>>
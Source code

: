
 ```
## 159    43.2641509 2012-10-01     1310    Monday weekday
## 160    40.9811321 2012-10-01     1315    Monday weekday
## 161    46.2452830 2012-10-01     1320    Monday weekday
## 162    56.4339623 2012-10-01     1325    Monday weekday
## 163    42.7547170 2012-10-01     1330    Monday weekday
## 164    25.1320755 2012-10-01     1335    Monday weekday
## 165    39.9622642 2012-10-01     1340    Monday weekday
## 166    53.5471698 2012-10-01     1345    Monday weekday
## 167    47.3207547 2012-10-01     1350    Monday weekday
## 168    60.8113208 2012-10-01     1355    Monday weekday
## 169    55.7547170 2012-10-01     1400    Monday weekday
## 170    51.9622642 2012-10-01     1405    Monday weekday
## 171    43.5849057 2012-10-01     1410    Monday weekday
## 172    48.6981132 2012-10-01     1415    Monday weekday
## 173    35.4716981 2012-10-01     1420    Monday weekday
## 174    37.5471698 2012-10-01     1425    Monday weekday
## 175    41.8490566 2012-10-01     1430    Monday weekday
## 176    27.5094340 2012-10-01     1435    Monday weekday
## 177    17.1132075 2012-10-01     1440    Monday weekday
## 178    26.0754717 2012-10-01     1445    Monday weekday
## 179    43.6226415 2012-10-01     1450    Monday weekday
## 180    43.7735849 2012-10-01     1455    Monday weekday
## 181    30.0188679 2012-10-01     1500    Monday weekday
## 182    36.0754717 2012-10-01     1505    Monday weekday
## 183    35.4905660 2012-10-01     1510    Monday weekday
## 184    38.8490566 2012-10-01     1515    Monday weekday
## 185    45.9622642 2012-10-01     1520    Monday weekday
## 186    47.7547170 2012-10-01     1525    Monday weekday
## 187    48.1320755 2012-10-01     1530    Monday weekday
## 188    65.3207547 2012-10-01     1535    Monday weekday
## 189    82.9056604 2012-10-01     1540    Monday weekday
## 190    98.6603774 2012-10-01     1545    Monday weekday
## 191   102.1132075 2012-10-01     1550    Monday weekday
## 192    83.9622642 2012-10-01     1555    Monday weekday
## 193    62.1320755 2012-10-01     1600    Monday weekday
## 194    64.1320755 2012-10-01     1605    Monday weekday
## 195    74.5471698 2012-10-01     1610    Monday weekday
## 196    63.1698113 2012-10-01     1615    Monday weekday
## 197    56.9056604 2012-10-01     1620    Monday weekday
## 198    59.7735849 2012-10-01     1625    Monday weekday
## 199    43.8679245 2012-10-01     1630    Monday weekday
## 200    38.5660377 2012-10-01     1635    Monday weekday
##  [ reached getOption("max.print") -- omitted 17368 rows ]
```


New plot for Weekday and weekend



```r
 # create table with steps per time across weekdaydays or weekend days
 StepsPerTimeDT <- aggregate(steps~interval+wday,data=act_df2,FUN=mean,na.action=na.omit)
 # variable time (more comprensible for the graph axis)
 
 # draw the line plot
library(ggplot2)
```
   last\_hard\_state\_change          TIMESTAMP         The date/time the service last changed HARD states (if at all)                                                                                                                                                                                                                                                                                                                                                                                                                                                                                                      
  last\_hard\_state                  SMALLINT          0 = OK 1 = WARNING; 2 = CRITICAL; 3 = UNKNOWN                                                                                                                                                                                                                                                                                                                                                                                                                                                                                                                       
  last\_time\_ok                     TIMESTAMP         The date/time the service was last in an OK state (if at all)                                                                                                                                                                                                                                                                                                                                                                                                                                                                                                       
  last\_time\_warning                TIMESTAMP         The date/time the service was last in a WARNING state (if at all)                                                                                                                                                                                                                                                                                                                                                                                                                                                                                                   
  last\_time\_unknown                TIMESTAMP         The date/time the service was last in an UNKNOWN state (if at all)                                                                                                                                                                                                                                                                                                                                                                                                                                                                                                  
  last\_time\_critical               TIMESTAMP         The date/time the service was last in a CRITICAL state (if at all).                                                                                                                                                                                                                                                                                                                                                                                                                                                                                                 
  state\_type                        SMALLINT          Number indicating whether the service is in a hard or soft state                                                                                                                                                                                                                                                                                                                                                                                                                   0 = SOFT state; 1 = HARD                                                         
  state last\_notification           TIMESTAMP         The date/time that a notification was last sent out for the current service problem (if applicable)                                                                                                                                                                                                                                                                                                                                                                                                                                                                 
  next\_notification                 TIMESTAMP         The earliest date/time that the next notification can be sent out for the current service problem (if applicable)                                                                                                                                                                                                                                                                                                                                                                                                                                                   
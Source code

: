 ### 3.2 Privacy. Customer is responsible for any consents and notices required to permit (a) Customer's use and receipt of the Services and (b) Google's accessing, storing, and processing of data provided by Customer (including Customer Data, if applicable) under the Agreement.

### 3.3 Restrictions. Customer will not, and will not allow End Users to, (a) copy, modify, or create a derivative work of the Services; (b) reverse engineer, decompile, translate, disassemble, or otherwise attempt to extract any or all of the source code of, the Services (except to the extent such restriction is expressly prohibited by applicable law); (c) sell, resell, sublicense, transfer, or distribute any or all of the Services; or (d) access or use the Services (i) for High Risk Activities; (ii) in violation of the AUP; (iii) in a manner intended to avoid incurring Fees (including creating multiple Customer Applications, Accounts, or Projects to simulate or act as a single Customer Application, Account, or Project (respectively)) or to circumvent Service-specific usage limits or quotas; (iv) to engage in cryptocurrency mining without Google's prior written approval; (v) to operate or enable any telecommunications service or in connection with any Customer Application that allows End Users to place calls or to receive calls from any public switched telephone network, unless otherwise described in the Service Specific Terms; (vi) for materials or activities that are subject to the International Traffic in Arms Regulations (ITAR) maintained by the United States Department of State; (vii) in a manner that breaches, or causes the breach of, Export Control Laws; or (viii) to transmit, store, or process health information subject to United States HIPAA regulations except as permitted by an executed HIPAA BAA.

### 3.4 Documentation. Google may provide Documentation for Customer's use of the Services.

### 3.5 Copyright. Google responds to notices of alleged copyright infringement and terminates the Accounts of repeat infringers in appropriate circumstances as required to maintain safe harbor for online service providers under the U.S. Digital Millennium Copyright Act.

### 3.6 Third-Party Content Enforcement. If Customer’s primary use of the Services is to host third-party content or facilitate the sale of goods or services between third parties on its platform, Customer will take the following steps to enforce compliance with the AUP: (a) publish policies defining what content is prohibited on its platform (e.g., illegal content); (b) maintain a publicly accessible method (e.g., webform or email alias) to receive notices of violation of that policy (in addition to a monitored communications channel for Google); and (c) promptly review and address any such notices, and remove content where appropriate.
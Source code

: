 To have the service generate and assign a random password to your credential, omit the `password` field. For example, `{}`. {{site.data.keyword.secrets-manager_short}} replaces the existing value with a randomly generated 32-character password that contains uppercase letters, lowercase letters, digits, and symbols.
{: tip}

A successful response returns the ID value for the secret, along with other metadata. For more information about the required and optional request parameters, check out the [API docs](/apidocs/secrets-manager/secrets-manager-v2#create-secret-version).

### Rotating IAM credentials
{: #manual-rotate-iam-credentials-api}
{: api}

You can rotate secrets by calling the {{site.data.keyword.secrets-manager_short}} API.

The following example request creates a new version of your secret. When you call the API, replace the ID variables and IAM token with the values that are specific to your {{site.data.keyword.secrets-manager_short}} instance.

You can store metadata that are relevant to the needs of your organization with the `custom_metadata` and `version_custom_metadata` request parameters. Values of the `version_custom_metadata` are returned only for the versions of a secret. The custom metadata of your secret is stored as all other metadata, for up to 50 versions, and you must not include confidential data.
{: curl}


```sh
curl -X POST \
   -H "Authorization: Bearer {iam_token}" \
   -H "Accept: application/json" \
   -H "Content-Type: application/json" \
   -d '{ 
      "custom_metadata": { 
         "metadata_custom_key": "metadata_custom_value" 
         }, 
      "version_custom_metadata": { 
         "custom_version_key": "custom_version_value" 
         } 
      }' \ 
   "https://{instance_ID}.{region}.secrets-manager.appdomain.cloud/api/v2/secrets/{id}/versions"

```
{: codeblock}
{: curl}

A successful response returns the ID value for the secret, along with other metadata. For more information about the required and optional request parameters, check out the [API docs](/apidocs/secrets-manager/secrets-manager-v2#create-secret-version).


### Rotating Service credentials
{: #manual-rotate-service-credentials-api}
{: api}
<<
Try it: Using the entries above, give the number of lines that include "SMALLINT", with no added words.

Solved exercise: 2